| TASK TO CARRY OUT |
What you return should be the lines from the first line of the records below through the line holding "details from YouTube", unchanged.

*** Begin section ***

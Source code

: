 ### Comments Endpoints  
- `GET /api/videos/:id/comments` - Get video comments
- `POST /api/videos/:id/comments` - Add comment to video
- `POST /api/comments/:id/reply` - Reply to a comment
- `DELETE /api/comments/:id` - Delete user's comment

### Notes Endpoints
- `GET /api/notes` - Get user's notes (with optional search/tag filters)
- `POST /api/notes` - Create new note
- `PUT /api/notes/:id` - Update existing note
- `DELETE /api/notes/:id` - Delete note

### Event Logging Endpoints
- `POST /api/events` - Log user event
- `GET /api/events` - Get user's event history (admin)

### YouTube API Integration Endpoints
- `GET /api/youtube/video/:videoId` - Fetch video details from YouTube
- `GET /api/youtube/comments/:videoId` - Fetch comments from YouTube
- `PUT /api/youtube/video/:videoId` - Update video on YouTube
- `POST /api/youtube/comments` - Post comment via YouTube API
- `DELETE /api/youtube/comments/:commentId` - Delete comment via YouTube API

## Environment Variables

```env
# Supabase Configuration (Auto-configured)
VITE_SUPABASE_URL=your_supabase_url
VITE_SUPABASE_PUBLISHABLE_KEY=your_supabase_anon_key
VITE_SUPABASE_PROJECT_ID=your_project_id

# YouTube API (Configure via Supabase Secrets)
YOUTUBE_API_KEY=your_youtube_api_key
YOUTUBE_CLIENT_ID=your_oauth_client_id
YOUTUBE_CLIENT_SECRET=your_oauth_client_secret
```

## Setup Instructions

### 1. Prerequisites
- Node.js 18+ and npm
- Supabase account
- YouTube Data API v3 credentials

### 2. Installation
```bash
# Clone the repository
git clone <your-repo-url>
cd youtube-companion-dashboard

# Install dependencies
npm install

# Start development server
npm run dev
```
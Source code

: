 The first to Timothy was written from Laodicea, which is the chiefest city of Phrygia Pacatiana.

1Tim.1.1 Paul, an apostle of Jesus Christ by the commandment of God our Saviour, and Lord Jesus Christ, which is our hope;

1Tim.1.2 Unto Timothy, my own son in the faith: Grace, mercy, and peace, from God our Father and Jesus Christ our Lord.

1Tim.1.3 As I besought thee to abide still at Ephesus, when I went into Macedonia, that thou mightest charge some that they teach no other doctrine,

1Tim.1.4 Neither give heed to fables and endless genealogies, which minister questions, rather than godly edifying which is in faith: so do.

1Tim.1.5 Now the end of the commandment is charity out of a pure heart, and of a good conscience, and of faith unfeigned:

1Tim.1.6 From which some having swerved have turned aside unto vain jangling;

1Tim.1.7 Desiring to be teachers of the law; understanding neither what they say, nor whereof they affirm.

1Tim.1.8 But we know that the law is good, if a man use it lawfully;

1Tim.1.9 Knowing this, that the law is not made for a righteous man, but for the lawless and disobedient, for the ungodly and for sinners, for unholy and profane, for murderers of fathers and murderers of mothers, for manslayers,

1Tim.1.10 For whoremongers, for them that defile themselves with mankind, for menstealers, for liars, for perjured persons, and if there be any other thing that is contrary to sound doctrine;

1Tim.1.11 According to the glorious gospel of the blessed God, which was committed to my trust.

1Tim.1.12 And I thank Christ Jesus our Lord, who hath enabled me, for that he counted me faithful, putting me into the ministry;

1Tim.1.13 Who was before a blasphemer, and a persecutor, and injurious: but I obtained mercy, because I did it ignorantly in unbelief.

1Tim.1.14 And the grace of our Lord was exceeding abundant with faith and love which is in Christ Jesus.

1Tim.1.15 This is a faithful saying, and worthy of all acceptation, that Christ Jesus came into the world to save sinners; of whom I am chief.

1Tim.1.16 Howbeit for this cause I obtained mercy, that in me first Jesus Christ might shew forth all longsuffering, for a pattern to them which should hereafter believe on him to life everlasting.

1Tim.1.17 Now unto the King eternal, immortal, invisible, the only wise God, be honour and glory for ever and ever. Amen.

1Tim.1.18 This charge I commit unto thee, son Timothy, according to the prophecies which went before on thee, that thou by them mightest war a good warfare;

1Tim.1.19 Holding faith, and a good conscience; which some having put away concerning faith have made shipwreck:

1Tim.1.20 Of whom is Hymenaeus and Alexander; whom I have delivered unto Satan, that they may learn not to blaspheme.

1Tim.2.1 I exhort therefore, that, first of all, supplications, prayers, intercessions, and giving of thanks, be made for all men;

*** End section ***

| SOLVED EXERCISE |
Source code

: ### Comments Endpoints  
- `GET /api/videos/:id/comments` - Get video comments
- `POST /api/videos/:id/comments` - Add comment to video
- `POST /api/comments/:id/reply` - Reply to a comment
- `DELETE /api/comments/:id` - Delete user's comment

### Notes Endpoints
- `GET /api/notes` - Get user's notes (with optional search/tag filters)
- `POST /api/notes` - Create new note
- `PUT /api/notes/:id` - Update existing note
- `DELETE /api/notes/:id` - Delete note

### Event Logging Endpoints
- `POST /api/events` - Log user event
- `GET /api/events` - Get user's event history (admin)

### YouTube API Integration Endpoints
- `GET /api/youtube/video/:videoId` - Fetch video details from YouTube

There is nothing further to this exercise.